= Archelais and Companions =

Saints Archelais, Thecla, and Susanna were Christian virgins of the Romagna region in Northern Italy. During the Diocletianic Persecution in the 3rd century, the virgins disguised themselves as men, cut their hair, and escaped to a remote area in Campagna in Southern Italy. They continue to live as ascetics, practicing fasting and prayer, using their God-given gift of healing, treating the local inhabitants, and converting many pagans to Christianity. When the district's governor heard about the virgins' healings, he arrested them and brought them to Salerno. He threatened Archelais with torture if she did not offer sacrifice to idols, and when she refused, he ordered her "to be torn apart by hungry lions, but the beasts meekly lay at her feet". The governor ordered the lions killed, and put the virgins in prison.
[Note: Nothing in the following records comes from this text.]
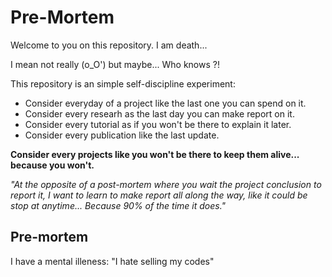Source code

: # Pre-Mortem
Welcome to you on this repository. 
I am death... 

I mean not really (o_O') but maybe... Who knows ?!

This repository is an simple self-discipline experiment:
- Consider everyday of a project like the last one you can spend on it.
- Consider every researh as the last day you can make report on it.
- Consider every tutorial as if you won't be there to explain it later.
- Consider every publication like the last update.

**Consider every projects like you won't be there to keep them alive... because you won't.**

_"At the opposite of a post-mortem where you wait the project conclusion to report it,
I want to learn to make report all along the way, like it could be stop at anytime... 
Because 90% of the time it does."_


## Pre-mortem

I have a mental illeness:
"I hate selling my codes"







 
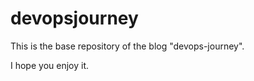 # devopsjourney
This is the base repository of the blog "devops-journey".
 
 
 I hope you enjoy it.
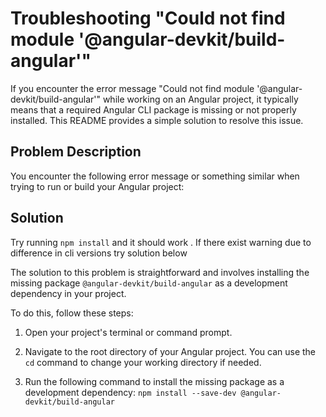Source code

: # Troubleshooting "Could not find module '@angular-devkit/build-angular'"

If you encounter the error message "Could not find module '@angular-devkit/build-angular'" while working on an Angular project, it typically means that a required Angular CLI package is missing or not properly installed. This README provides a simple solution to resolve this issue.

## Problem Description

You encounter the following error message or something similar when trying to run or build your Angular project:


## Solution
Try running `npm install` and it should work . If there exist warning due to difference in cli versions try solution below

The solution to this problem is straightforward and involves installing the missing package `@angular-devkit/build-angular` as a development dependency in your project.

To do this, follow these steps:

1. Open your project's terminal or command prompt.

2. Navigate to the root directory of your Angular project. You can use the `cd` command to change your working directory if needed.

3. Run the following command to install the missing package as a development dependency: `npm install --save-dev @angular-devkit/build-angular`




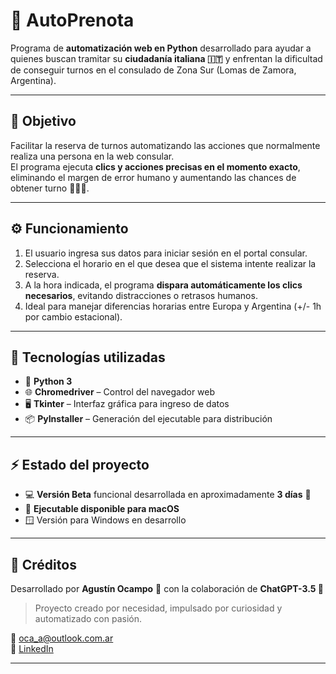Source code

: # 🤖 AutoPrenota  

Programa de **automatización web en Python** desarrollado para ayudar a quienes buscan tramitar su **ciudadanía italiana 🇮🇹** y enfrentan la dificultad de conseguir turnos en el consulado de Zona Sur (Lomas de Zamora, Argentina).  

---

## 🎯 Objetivo  

Facilitar la reserva de turnos automatizando las acciones que normalmente realiza una persona en la web consular.  
El programa ejecuta **clics y acciones precisas en el momento exacto**, eliminando el margen de error humano y aumentando las chances de obtener turno 🏃‍♂️⏰.  

---

## ⚙️ Funcionamiento  

1. El usuario ingresa sus datos para iniciar sesión en el portal consular.  
2. Selecciona el horario en el que desea que el sistema intente realizar la reserva.  
3. A la hora indicada, el programa **dispara automáticamente los clics necesarios**, evitando distracciones o retrasos humanos.  
4. Ideal para manejar diferencias horarias entre Europa y Argentina (+/- 1h por cambio estacional).  

---

## 🧩 Tecnologías utilizadas  

- 🧠 **Python 3**  
- 🌐 **Chromedriver** – Control del navegador web  
- 🖥️ **Tkinter** – Interfaz gráfica para ingreso de datos  
- 📦 **PyInstaller** – Generación del ejecutable para distribución  

---

## ⚡ Estado del proyecto  

- 💻 **Versión Beta** funcional desarrollada en aproximadamente **3 días** 📅  
- 🍎 **Ejecutable disponible para macOS**  
- 🪟 Versión para Windows en desarrollo  

---

## 🤝 Créditos  

Desarrollado por **Agustín Ocampo** 🐼 con la colaboración de **ChatGPT-3.5 🤖**  
> Proyecto creado por necesidad, impulsado por curiosidad y automatizado con pasión.  

📧 [oca_a@outlook.com.ar](mailto:oca_a@outlook.com.ar)  
🔗 [LinkedIn](https://www.linkedin.com/in/agustin-ocampo-5684b8182/)  

---


 
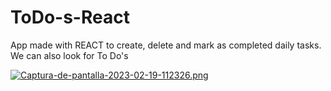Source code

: # ToDo-s-React

App made with REACT to create, delete and mark as completed daily tasks. We can also look for To Do's

[![Captura-de-pantalla-2023-02-19-112326.png](https://i.postimg.cc/jqwDRr09/Captura-de-pantalla-2023-02-19-112326.png)](https://postimg.cc/9z2mBKft)
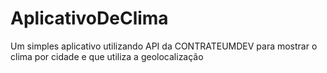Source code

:# AplicativoDeClima
Um simples aplicativo utilizando API da CONTRATEUMDEV para mostrar o clima por cidade e que utiliza a geolocalização

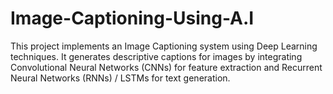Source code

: # Image-Captioning-Using-A.I
This project implements an Image Captioning system using Deep Learning techniques. It generates descriptive captions for images by integrating Convolutional Neural Networks (CNNs) for feature extraction and Recurrent Neural Networks (RNNs) / LSTMs for text generation.
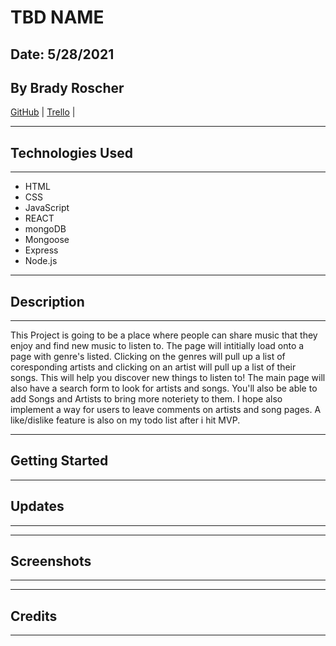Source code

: # TBD NAME
## Date: 5/28/2021
## By Brady Roscher
[GitHub](https://github.com/bradyroscher) | [Trello](https://trello.com/b/8aalqUxf/music-sharing) | 
___
## Technologies Used
___
* HTML
* CSS
* JavaScript
* REACT
* mongoDB
* Mongoose
* Express
* Node.js
___
## Description
___
 This Project is going to be a place where people can share music that they enjoy and find new music to listen to. The page will intitially load onto a page with genre's listed. Clicking on the genres will pull up a list of coresponding artists and clicking on an artist will pull up a list of their songs. This will help you discover new things to listen to! The main page will also have a search form to look for artists and songs. You'll also be able to add Songs and Artists to bring more noteriety to them. I hope also implement a way for users to leave comments on artists and song pages. A like/dislike feature is also on my todo list after i hit MVP.
___
## Getting Started
___
## Updates
___
___
## Screenshots
___
___
## Credits
___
Archelais was tortured; first she was suspended from a tree, and then she was raked with iron utensils and hot tar was poured on her wounds. According to tradition, she prayed more loudly, "and suddenly a light shone over her and a voice was heard, 'Fear not, for I am with you' ". Her torturers also tried to crush her with a large stone, but an angel pushed it to the other side and crushed the torturers instead. A judge ordered soldiers to behead all three virgins, but they dared not harm them, and the virgins told them, "If you do not fulfill the command, you shall have no respect from us". All three were then beheaded, in 293. Their feast day is January 19.